In it's current state, I'd look at the API to check for reserved / premium names (or something that's profane).

If it makes sense contextually: imagine if you were building the next Twitter. I'm guessing you'd want to have a way to charge for premium names and in-turn need a way to detect what's premium. For the most part, first and last names are pretty premium and people pay (they do!) for such usernames.

eptcyka•58m ago
I can easily generate valid yet foul names that I’d prefer to not allow if I was into censoring usernames.
choraria•22m ago
Tell me about 'em. Will add to the list. I doubt I'll be able to stop ALL variations but I really am determined to manually keep this list updated as best as possible. Currently at 1.7 million records; will be at around 2.5 million in the coming months and I suspect this will just keep increasing.
nicpottier•56m ago
Congrats on the launch!

Do you expect / want this to be a business? This feels like the kind of thing where anybody big enough to pay for it will build it in house. And your pricing seems so cheap that even if you do win some it won't be enough.

Genuine curiosity but 300ms seems slow? Am I missing something? How big is the blacklist?

choraria•42m ago
Thanks and I do appreciate the comment too.

I'm a bit unsure about it's future as a business but for now, hoping it becomes my first app with some paying users. I typically think small scale but you're right. I suppose most big companies already have an in-house way to deal with it.

Idea behind this was super charged because there wasn't a global reserve list already available for folks to access.

On the latency, I'll work on improving it. Currently, the list (not a blacklist :P) is about 1.7 million records. I suspect it to go to 2.5M in the next few days. I should probably stop using Cloudflare Workers, KV and D1 to instantly improve on that.

nlh•54m ago
I love that you’re tackling this problem, and congrats on launching and getting this on HN!

This does feel like a real problem. The thing that concerns me (and likely other devs here) is that it adds an additional remote API dependency for a very core part of a system when a lot of people are trying to keep those dependencies to an absolute minimum. When your service goes down (not if), everyone who’s dependent on you will not be able to register new users, etc.

Is there any way you can offer this as a library instead? You deserve to get paid of course - maybe provide the library and initial data and charge for updates / premium checks, something like that.

choraria•49m ago
Super valid and fair. Thanks for taking the time and writing this too. In tears (on the inside) because of some validation around problem statement. I am exploring providing this as a pay-once service too, where you get a point-in-time CSV/JSON export and then folks pay to update data. Felt like too much work for the first release so didn't get to it.
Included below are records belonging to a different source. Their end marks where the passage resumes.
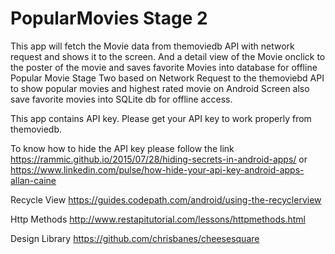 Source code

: # PopularMovies Stage 2
This app will fetch the Movie data from themoviedb API with network request and shows it to the screen. And a detail view of the Movie onclick to the poster of the movie and saves favorite Movies into database for offline Popular Movie Stage Two based on Network Request to the themoviebd API to show popular movies and highest rated movie on Android Screen also save favorite movies into SQLite db for offline access.

This app contains API key. Please get your API key to work properly from themoviedb.

To know how to hide the API key please follow the link https://rammic.github.io/2015/07/28/hiding-secrets-in-android-apps/ or https://www.linkedin.com/pulse/how-hide-your-api-key-android-apps-allan-caine

Recycle View https://guides.codepath.com/android/using-the-recyclerview

Http Methods http://www.restapitutorial.com/lessons/httpmethods.html

Design Library https://github.com/chrisbanes/cheesesquare
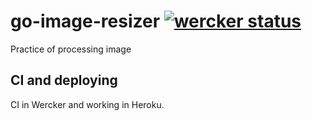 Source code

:# go-image-resizer [![wercker status](https://app.wercker.com/status/40418b2b082d7729fda3b4b0adc50961/s "wercker status")](https://app.wercker.com/project/bykey/40418b2b082d7729fda3b4b0adc50961)

Practice of processing image

## CI and deploying

CI in Wercker and working in Heroku.

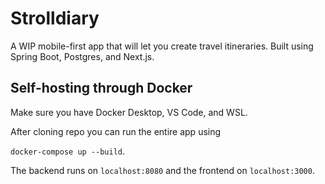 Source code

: # Strolldiary

A WIP mobile-first app that will let you create travel itineraries.
Built using Spring Boot, Postgres, and Next.js.

## Self-hosting through Docker

Make sure you have Docker Desktop, VS Code, and WSL.

After cloning repo you can run the entire app using 

`docker-compose up --build`.

The backend runs on `localhost:8080` and the frontend on `localhost:3000`.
As for the original concern though, here's some thoughts: You may just use it to flag (not act) in an async way. This way, you can just alert/monitor and decide later whether or not to take any actions while keeping the flow non-blocking. Another approach would be to run it against existing handles to see what opportunities exist (ex: premium usernames, impersonators etc.).

BUT, thanks again for the input. I'll definitely make this happen!

gs17•54m ago
I'm not understanding your categories. Every dictionary word is flagged? It seems any first or last name is a "public_figure" ("apple" is a "public_figure" and also a "brand", I guess that means there's someone named Apple? Tim Apple?)?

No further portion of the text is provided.